In Euclidean space, the differential is represented by the gradient:

df(x)[\delta m] = \nabla f(x)\cdot \delta m.

So:

$df(x)[\cdot]$ is a linear functional (takes a vector and returns a scalar),
$\nabla f(x)$ is the vector that represents that functional via the dot product.

From vectors to functions: functionals

Now we level up.

A functional is a map that takes a function as input and returns a real number: $J[u]\in\mathbb{R}$ .

Here $u$ might be a function $u:[a,b]\to\mathbb{R}$ , or $u:\Omega\subset\mathbb{R}^n\to\mathbb{R}$ .

A variation is a small perturbation of the function:

u_\varepsilon = u + \varepsilon v,

where $v$ is a “test direction” (often assumed smooth, and often with $v(a)=v(b)=0$ if boundary values are fixed).

First variation (the analogue of the directional derivative)

\delta J[u](v) = \left.\frac{d}{d\varepsilon}\, J[u+\varepsilon v]\right|_{\varepsilon=0}.

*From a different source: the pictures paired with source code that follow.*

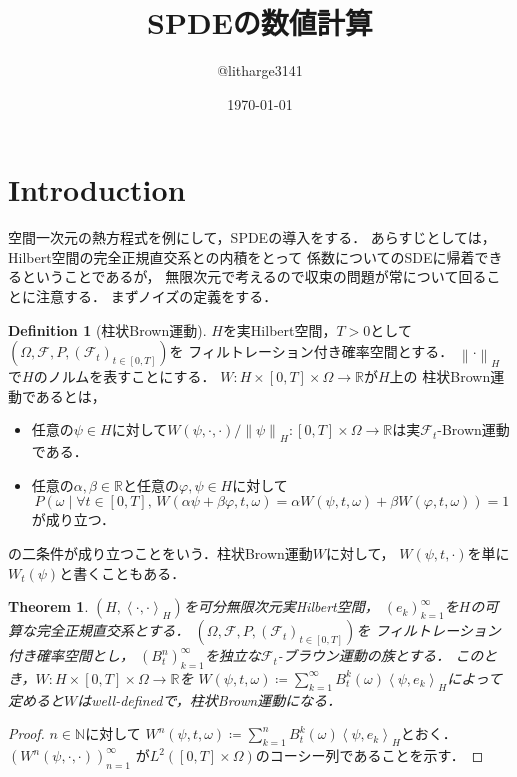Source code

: \documentclass[dvipdfmx,autodetect-engine]{jsarticle}
\newtheorem{theorem}{Theorem}[section]
\theoremstyle{remark}
\theoremstyle{definition}
\newtheorem{definition}{Definition}[section]
\newcommand{\R}{\mathbb{R}}
\newcommand{\N}{\mathbb{N}}
\newcommand{\norm}[1]{\left\lVert#1\right\rVert}
\newcommand{\setmid}{\mathrel{} \middle| \mathrel{}}
\newcommand{\paren}[1]{\left( #1 \right)}
\newcommand{\iprod}[1]{\left\langle #1 \right\rangle}
\begin{document}
\title{SPDEの数値計算}
\author{@litharge3141}
\date{\today}
\maketitle

\section{Introduction}
空間一次元の熱方程式を例にして，SPDEの導入をする．
あらすじとしては，Hilbert空間の完全正規直交系との内積をとって
係数についてのSDEに帰着できるということであるが，
無限次元で考えるので収束の問題が常について回ることに注意する．
まずノイズの定義をする．


\begin{definition}[柱状Brown運動]
$H$を実Hilbert空間，$T>0$として
$(\Omega,\mathcal{F},P,(\mathcal{F}_{t})_{t\in [0,T]})$を
フィルトレーション付き確率空間とする．
$\norm{\cdot}_{H}$で$H$のノルムを表すことにする．
$W \colon H  \times [0,T] \times \Omega \to \R$が$H$上の
柱状Brown運動であるとは，
\begin{itemize}
    \item 任意の$\psi \in H$に対して$W(\psi,\cdot,\cdot) / \norm{\psi}_{H}
    \colon [0,T]\times\Omega  \to \R$は実$\mathcal{F}_{t}$-Brown運動である．
    \item 任意の$\alpha,\beta \in \R$と任意の$\varphi,\psi \in H$に対して
    \begin{equation}
        P\paren{\omega \setmid \forall t \in [0,T],\,
        W(\alpha\psi + \beta\varphi,t,\omega) = 
    \alpha W(\psi,t,\omega) + \beta W(\varphi, t, \omega)} =1
    \end{equation}
    が成り立つ．
\end{itemize}
の二条件が成り立つことをいう．柱状Brown運動$W$に対して，
$W(\psi,t,\cdot)$を単に$W_{t}(\psi)$と書くこともある．
\end{definition}


\begin{theorem}
    $(H,\iprod{\cdot,\cdot}_{H})$を可分無限次元実Hilbert空間，
    $(e_{k})_{k=1}^{\infty}$を$H$の可算な完全正規直交系とする．
    $(\Omega,\mathcal{F},P,(\mathcal{F}_{t})_{t\in [0,T]})$を
    フィルトレーション付き確率空間とし，
    $(B_{t}^{n})_{k=1}^{\infty}$を独立な$\mathcal{F}_{t}$-ブラウン運動の族とする．
    このとき，$W \colon H \times [0,T]\times \Omega  \to \R$を
    $W(\psi,t,\omega) \coloneqq \sum_{k=1}^{\infty} B_{t}^{k}(\omega) \iprod{
    \psi, e_{k}}_{H}$によって定めると$W$はwell-definedで，柱状Brown運動になる．
\end{theorem}


\begin{proof}
    $n\in\N$に対して
    $W^{n}(\psi,t,\omega) \coloneqq \sum_{k=1}^{n} B_{t}^{k}(\omega) \iprod{
    \psi, e_{k}}_{H}$とおく．$(W^{n}(\psi,\cdot,\cdot))_{n=1}^{\infty}$
    が$L^2([0,T]\times\Omega)$のコーシー列であることを示す．
\end{proof}
\end{document}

This is the calculus of variations version of $df(x)[\delta m]$ .

We say $u$ is a stationary point of $J$ (a candidate minimizer/maximizer) if:

\delta J[u](v)=0 \quad \text{for all admissible } v.

That condition is the analogue of “gradient equals zero”.

The classic setup: integral functionals

A very common functional looks like:

J[u] = \int_a^b L\big(x, u(x), u'(x)\big)\,dx,

where $L$ is called the Lagrangian.

Let’s compute the first variation.

Perturb $u$ as $u_\varepsilon = u + \varepsilon v$ . Then:

u_\varepsilon' = u' + \varepsilon v'.

Differentiate under the integral sign:

\delta J[u](v) = \left.\frac{d}{d\varepsilon}\right|_{\varepsilon=0} \int_a^b L\big(x, u+\varepsilon v, u'+\varepsilon v'\big)\,dx = \int_a^b \left( \frac{\partial L}{\partial u}v + \frac{\partial L}{\partial u'}v'\right)\,dx.

Remove the derivative on $v'$ using integration by parts:

\int_a^b \frac{\partial L}{\partial u'}v'\,dx = \left[\frac{\partial L}{\partial u'}v\right]_a^b - \int_a^b \frac{d}{dx}\left(\frac{\partial L}{\partial u'}\right)v\,dx.

If boundary values are fixed, we require $v(a)=v(b)=0$ , so the boundary term vanishes. Then:

\delta J[u](v) = \int_a^b \left( \frac{\partial L}{\partial u} - \frac{d}{dx}\left(\frac{\partial L}{\partial u'}\right) \right)v\,dx.

For this to be zero for all admissible $v$ , the only way out is:

\boxed{ \frac{\partial L}{\partial u} - \frac{d}{dx}\left(\frac{\partial L}{\partial u'}\right) = 0 }

This is the Euler–Lagrange equation.

That is the main engine of classical calculus of variations.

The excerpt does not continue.